Keratoconus (KCN) is a progressive degenerative corneal disorder characterized by corneal thinning and cone-shaped protrusion, leading to significant visual impairment if not detected early. Accurate staging of KCN using corneal topographic maps is critical for timely diagnosis and effective treatment planning.

Methods

This study proposes an enhanced deep learning framework for KCN stage classification based on corneal topographic images. The model employs a Dual Vision Transformer (DViT) to effectively capture both local and global spatial features. To optimize model performance, the Electric Eel Foraging Optimizer (EEFO) is utilized for tuning attention weights and hyperparameters of the DViT architecture.
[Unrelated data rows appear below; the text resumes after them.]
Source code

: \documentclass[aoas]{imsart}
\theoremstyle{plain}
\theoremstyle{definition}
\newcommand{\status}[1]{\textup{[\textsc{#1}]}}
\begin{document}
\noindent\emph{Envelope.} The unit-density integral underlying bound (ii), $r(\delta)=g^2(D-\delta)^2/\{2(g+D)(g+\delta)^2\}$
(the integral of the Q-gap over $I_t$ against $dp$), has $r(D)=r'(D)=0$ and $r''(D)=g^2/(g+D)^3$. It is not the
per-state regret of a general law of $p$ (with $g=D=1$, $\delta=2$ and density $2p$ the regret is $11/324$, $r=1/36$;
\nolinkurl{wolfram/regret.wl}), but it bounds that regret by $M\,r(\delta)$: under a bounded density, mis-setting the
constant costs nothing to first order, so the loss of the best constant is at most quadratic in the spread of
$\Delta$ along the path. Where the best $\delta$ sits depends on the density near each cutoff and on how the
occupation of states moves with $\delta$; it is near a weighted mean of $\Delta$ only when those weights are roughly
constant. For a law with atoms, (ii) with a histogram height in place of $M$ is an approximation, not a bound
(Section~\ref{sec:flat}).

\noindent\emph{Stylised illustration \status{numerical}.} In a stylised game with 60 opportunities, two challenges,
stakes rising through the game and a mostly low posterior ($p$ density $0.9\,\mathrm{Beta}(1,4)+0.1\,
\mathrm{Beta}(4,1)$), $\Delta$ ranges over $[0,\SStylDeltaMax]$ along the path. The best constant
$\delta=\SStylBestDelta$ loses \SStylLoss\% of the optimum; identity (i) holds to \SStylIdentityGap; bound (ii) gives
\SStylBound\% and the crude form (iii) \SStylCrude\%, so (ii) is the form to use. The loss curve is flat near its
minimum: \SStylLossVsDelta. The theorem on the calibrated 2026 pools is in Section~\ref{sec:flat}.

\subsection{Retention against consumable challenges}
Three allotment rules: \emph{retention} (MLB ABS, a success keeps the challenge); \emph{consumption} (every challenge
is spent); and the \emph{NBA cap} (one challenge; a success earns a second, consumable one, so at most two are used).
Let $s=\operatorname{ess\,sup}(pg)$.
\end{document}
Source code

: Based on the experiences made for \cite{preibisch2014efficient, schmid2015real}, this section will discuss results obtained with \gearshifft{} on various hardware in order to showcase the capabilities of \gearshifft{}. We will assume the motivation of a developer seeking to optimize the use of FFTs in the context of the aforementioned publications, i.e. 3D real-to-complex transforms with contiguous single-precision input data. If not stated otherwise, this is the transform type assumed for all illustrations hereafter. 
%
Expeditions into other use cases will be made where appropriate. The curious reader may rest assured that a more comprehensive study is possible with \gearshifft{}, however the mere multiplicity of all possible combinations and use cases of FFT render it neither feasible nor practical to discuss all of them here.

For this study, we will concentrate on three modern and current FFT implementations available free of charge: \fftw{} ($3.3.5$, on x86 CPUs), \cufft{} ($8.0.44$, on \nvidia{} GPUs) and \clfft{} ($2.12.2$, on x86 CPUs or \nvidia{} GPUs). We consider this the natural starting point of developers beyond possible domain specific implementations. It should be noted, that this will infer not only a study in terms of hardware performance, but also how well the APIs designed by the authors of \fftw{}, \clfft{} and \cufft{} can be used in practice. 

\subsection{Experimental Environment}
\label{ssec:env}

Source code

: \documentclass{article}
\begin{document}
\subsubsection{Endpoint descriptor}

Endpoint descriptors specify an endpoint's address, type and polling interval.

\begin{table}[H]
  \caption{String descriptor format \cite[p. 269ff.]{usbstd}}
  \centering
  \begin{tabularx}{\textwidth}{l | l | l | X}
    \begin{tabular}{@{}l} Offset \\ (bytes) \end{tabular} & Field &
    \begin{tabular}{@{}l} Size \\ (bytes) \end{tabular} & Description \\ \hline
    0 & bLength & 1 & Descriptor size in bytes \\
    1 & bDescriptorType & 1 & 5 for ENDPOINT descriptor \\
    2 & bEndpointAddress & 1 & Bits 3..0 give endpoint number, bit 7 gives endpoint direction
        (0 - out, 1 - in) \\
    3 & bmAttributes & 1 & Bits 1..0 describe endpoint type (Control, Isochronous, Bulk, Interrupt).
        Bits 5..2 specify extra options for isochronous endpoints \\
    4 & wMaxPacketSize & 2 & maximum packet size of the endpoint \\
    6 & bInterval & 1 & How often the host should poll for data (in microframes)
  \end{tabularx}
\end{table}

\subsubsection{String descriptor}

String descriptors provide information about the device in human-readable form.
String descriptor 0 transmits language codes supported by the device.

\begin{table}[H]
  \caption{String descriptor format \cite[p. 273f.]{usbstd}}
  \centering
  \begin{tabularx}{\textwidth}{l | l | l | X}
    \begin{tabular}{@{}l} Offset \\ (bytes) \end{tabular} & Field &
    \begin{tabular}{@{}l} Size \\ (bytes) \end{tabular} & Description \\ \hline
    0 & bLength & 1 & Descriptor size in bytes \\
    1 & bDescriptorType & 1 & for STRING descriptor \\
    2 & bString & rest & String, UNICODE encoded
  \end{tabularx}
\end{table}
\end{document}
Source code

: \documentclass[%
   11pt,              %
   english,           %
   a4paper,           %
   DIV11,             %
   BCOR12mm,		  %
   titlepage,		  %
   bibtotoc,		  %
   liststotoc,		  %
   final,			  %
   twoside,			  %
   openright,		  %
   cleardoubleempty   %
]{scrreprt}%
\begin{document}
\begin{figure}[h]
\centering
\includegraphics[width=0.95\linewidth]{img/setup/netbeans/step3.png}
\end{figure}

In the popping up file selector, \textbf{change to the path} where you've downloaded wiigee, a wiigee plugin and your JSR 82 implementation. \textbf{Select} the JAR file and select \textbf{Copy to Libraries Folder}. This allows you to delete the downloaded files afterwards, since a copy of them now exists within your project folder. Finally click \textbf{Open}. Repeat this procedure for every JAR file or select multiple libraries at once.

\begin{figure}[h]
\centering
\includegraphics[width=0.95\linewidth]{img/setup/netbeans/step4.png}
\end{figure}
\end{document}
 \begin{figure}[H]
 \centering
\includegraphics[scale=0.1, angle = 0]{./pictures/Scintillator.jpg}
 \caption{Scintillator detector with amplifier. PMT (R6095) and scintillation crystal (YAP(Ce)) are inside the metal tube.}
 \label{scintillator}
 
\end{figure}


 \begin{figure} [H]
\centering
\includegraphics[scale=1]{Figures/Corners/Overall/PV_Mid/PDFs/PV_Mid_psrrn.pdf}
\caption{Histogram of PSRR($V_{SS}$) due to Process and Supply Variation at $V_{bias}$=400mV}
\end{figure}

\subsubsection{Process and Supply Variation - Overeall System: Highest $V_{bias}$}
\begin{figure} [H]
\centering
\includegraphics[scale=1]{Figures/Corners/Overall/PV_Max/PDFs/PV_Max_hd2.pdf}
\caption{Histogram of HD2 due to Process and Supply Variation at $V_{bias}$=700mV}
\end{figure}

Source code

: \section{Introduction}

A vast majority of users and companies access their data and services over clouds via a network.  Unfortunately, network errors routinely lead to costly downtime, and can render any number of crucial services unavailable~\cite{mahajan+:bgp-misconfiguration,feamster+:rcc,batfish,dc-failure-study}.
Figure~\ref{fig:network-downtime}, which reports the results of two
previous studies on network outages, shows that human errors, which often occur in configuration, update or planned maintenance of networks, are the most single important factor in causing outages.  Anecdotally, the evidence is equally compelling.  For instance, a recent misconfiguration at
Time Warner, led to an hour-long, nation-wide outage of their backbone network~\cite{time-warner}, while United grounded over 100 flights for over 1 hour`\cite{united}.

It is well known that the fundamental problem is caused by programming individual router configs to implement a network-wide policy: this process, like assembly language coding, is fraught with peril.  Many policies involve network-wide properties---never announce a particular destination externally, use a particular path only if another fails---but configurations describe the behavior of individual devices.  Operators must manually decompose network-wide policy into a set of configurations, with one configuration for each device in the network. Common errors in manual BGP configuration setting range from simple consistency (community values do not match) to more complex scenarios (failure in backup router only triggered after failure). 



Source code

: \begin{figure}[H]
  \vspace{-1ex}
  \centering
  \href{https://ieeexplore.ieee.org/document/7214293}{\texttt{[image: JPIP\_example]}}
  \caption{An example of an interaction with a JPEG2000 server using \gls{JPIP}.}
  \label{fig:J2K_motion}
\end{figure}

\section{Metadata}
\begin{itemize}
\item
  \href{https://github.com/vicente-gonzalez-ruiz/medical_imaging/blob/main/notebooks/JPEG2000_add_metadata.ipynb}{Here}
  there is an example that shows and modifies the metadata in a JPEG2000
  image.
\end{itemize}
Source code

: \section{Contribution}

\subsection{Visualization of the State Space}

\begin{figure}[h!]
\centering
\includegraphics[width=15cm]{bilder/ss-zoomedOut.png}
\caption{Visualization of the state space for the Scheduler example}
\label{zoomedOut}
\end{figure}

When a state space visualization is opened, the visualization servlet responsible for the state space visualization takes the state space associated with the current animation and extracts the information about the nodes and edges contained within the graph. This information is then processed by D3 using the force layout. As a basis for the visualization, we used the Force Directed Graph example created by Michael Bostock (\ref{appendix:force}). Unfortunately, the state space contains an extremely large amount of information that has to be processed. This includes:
Additionally, model interpretability is enhanced through Local Interpretable Model-Agnostic Explanations (LIME) and SHapley Additive exPlanations (SHAP), enabling visualization of corneal regions influencing classification decisions.

Results

Experimental evaluations conducted on a keratoconus dataset demonstrate that the proposed DViT–EEFO model outperforms existing approaches, achieving an accuracy of 99.2%, recall of 99.3%, and precision of 99.5%. Interpretability analyses confirm that the model focuses on clinically relevant corneal regions during decision-making.

Conclusion

The proposed DViT–EEFO framework delivers high classification performance and improved interpretability, highlighting its strong potential as a reliable clinical decision support tool for early keratoconus diagnosis and treatment planning.